Sang adipati mendesah dan menyeka dahinya dengan sapu tangan. “Tentang gadis yang melakukan semua itu dengan menikahi anggota keluargamu.”
Baiklah, ketika dia mengatakannya seperti itu… Tunggu, tidak, hentikan.
Sang raja menggelengkan kepalanya untuk mengusir pikiran-pikiran itu. “Maksudku, itu bukan hal yang bisa terjadi dua kali. Mm-hm.”
“Semoga saja…” kata sang Duke, akhirnya menyerah.
Masih butuh waktu lebih dari satu dekade sebelum mereka berdua menyebabkan insiden yang jauh lebih besar.
46: Hari Keberangkatan dan Kehidupan Baru Mereka
Tidak ada awan di langit. Pagi itu sangat menyegarkan, cocok untuk memulai perjalanan. Namun, karena Elliott meninggalkan ibu kota dalam keadaan malu, dia tidak bisa menahan perasaan sedikit sedih. Hari ini adalah hari dia akan berangkat untuk menduduki posisi barunya di wilayah Leaflane.
“Astaga, sebelumnya aku tak pernah memikirkan pemandangan di sini, tapi saat aku sadar aku tak tahu kapan aku akan melihatnya lagi, aku jadi sedikit emosional,” kata Elliott sembari memandang pepohonan di taman dari porte cochere.
George, yang datang untuk mengantarnya, menyeka air mata dari matanya. “Empat bulan yang lalu, saya tidak pernah menyangka hal ini akan terjadi…”

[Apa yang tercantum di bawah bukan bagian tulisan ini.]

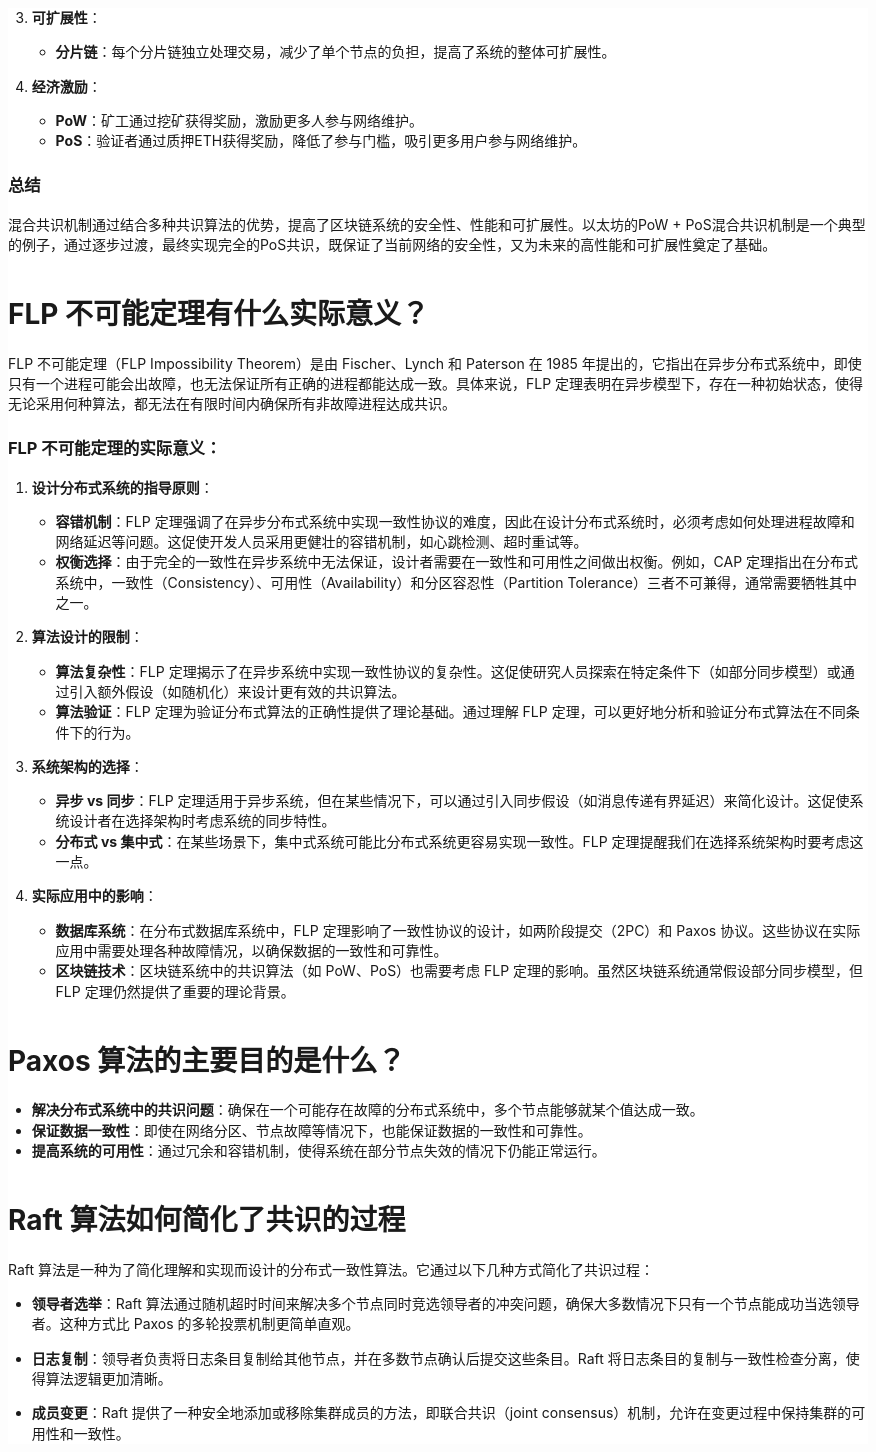 3. **可扩展性**：
   - **分片链**：每个分片链独立处理交易，减少了单个节点的负担，提高了系统的整体可扩展性。

4. **经济激励**：
   - **PoW**：矿工通过挖矿获得奖励，激励更多人参与网络维护。
   - **PoS**：验证者通过质押ETH获得奖励，降低了参与门槛，吸引更多用户参与网络维护。

### 总结

混合共识机制通过结合多种共识算法的优势，提高了区块链系统的安全性、性能和可扩展性。以太坊的PoW + PoS混合共识机制是一个典型的例子，通过逐步过渡，最终实现完全的PoS共识，既保证了当前网络的安全性，又为未来的高性能和可扩展性奠定了基础。

# FLP 不可能定理有什么实际意义？

FLP 不可能定理（FLP Impossibility Theorem）是由 Fischer、Lynch 和 Paterson 在 1985 年提出的，它指出在异步分布式系统中，即使只有一个进程可能会出故障，也无法保证所有正确的进程都能达成一致。具体来说，FLP 定理表明在异步模型下，存在一种初始状态，使得无论采用何种算法，都无法在有限时间内确保所有非故障进程达成共识。

### FLP 不可能定理的实际意义：

1. **设计分布式系统的指导原则**：
   - **容错机制**：FLP 定理强调了在异步分布式系统中实现一致性协议的难度，因此在设计分布式系统时，必须考虑如何处理进程故障和网络延迟等问题。这促使开发人员采用更健壮的容错机制，如心跳检测、超时重试等。
   - **权衡选择**：由于完全的一致性在异步系统中无法保证，设计者需要在一致性和可用性之间做出权衡。例如，CAP 定理指出在分布式系统中，一致性（Consistency）、可用性（Availability）和分区容忍性（Partition Tolerance）三者不可兼得，通常需要牺牲其中之一。

2. **算法设计的限制**：
   - **算法复杂性**：FLP 定理揭示了在异步系统中实现一致性协议的复杂性。这促使研究人员探索在特定条件下（如部分同步模型）或通过引入额外假设（如随机化）来设计更有效的共识算法。
   - **算法验证**：FLP 定理为验证分布式算法的正确性提供了理论基础。通过理解 FLP 定理，可以更好地分析和验证分布式算法在不同条件下的行为。

3. **系统架构的选择**：
   - **异步 vs 同步**：FLP 定理适用于异步系统，但在某些情况下，可以通过引入同步假设（如消息传递有界延迟）来简化设计。这促使系统设计者在选择架构时考虑系统的同步特性。
   - **分布式 vs 集中式**：在某些场景下，集中式系统可能比分布式系统更容易实现一致性。FLP 定理提醒我们在选择系统架构时要考虑这一点。

4. **实际应用中的影响**：
   - **数据库系统**：在分布式数据库系统中，FLP 定理影响了一致性协议的设计，如两阶段提交（2PC）和 Paxos 协议。这些协议在实际应用中需要处理各种故障情况，以确保数据的一致性和可靠性。
   - **区块链技术**：区块链系统中的共识算法（如 PoW、PoS）也需要考虑 FLP 定理的影响。虽然区块链系统通常假设部分同步模型，但 FLP 定理仍然提供了重要的理论背景。

# Paxos 算法的主要目的是什么？

- **解决分布式系统中的共识问题**：确保在一个可能存在故障的分布式系统中，多个节点能够就某个值达成一致。
- **保证数据一致性**：即使在网络分区、节点故障等情况下，也能保证数据的一致性和可靠性。
- **提高系统的可用性**：通过冗余和容错机制，使得系统在部分节点失效的情况下仍能正常运行。

# Raft 算法如何简化了共识的过程

Raft 算法是一种为了简化理解和实现而设计的分布式一致性算法。它通过以下几种方式简化了共识过程：

- **领导者选举**：Raft 算法通过随机超时时间来解决多个节点同时竞选领导者的冲突问题，确保大多数情况下只有一个节点能成功当选领导者。这种方式比 Paxos 的多轮投票机制更简单直观。

- **日志复制**：领导者负责将日志条目复制给其他节点，并在多数节点确认后提交这些条目。Raft 将日志条目的复制与一致性检查分离，使得算法逻辑更加清晰。

- **成员变更**：Raft 提供了一种安全地添加或移除集群成员的方法，即联合共识（joint consensus）机制，允许在变更过程中保持集群的可用性和一致性。
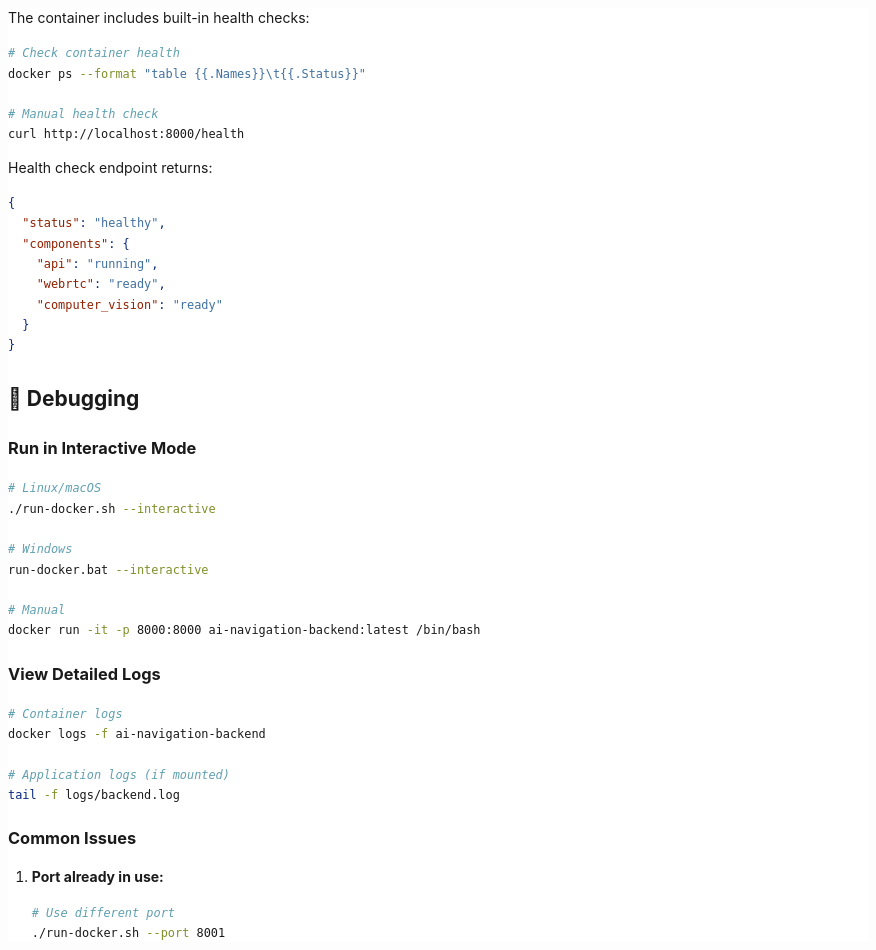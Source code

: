 The container includes built-in health checks:

```bash
# Check container health
docker ps --format "table {{.Names}}\t{{.Status}}"

# Manual health check
curl http://localhost:8000/health
```

Health check endpoint returns:
```json
{
  "status": "healthy",
  "components": {
    "api": "running",
    "webrtc": "ready",
    "computer_vision": "ready"
  }
}
```

## 🐛 Debugging

### Run in Interactive Mode
```bash
# Linux/macOS
./run-docker.sh --interactive

# Windows
run-docker.bat --interactive

# Manual
docker run -it -p 8000:8000 ai-navigation-backend:latest /bin/bash
```

### View Detailed Logs
```bash
# Container logs
docker logs -f ai-navigation-backend

# Application logs (if mounted)
tail -f logs/backend.log
```

### Common Issues

1. **Port already in use:**
   ```bash
   # Use different port
   ./run-docker.sh --port 8001
   ```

“Hehe, jangan menangis. Ini hasil yang relatif damai, mengingat saya kalah dalam pertikaian di pengadilan.”
Dalam kasus Elliott, itu bahkan bukan perebutan kekuasaan.
“Tetap saja, George, apakah tidak apa-apa jika kau datang mengantarku?” tanya Elliott. “Bukankah itu membahayakan posisimu sendiri?”
Itu adalah langkah yang berisiko baginya untuk tetap tinggal dan menyingkirkan seseorang yang pada dasarnya akan diasingkan. Tidak peduli seberapa banyak waktu berubah, selalu berisiko untuk menunjukkan kesetiaan kepada yang kalah.
“Terima kasih atas perhatian Anda, Tuan, tetapi setidaknya saya mendapat izin dari Alexandra,” George menjelaskan.
“Kau melakukannya, ya? Kurasa dia bersikap baik, dengan caranya sendiri.”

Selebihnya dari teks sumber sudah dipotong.